• _Work request_
Your answer should be one number: the count of lines in the records that include the word "list".

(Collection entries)

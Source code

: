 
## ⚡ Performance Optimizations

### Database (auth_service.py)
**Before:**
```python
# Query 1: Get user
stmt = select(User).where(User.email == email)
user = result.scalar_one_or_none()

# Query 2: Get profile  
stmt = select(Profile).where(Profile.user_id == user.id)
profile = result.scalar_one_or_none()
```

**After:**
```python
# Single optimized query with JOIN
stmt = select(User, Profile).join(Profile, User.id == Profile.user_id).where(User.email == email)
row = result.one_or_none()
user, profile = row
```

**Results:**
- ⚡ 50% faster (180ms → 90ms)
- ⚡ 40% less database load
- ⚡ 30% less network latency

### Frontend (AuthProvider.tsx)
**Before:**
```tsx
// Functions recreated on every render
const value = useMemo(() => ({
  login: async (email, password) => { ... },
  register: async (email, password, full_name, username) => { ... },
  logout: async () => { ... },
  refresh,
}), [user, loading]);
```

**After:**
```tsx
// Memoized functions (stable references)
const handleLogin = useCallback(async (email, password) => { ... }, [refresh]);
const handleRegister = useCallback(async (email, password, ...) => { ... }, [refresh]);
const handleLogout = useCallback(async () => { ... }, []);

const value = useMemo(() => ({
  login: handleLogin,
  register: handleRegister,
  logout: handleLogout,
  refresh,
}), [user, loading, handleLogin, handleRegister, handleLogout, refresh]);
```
...
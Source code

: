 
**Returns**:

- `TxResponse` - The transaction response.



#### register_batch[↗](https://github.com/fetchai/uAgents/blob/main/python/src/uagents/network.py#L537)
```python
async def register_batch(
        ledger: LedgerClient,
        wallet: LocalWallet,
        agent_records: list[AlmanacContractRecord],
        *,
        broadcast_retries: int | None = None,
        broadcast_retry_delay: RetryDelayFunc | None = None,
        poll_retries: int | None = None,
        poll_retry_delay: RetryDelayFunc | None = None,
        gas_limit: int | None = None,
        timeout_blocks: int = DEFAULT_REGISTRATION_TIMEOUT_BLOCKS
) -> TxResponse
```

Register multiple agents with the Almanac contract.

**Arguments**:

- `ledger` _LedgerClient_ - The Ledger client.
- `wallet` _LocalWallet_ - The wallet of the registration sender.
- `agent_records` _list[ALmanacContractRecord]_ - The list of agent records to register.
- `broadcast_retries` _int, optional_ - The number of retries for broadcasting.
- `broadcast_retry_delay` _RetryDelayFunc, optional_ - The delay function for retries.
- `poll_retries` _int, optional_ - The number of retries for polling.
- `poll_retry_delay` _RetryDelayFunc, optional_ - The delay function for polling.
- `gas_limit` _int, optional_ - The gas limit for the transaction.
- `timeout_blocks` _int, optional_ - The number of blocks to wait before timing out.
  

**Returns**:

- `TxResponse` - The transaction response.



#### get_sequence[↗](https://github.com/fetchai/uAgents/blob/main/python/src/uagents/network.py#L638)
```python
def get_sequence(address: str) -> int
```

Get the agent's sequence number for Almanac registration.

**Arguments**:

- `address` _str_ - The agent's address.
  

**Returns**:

• _Response_
2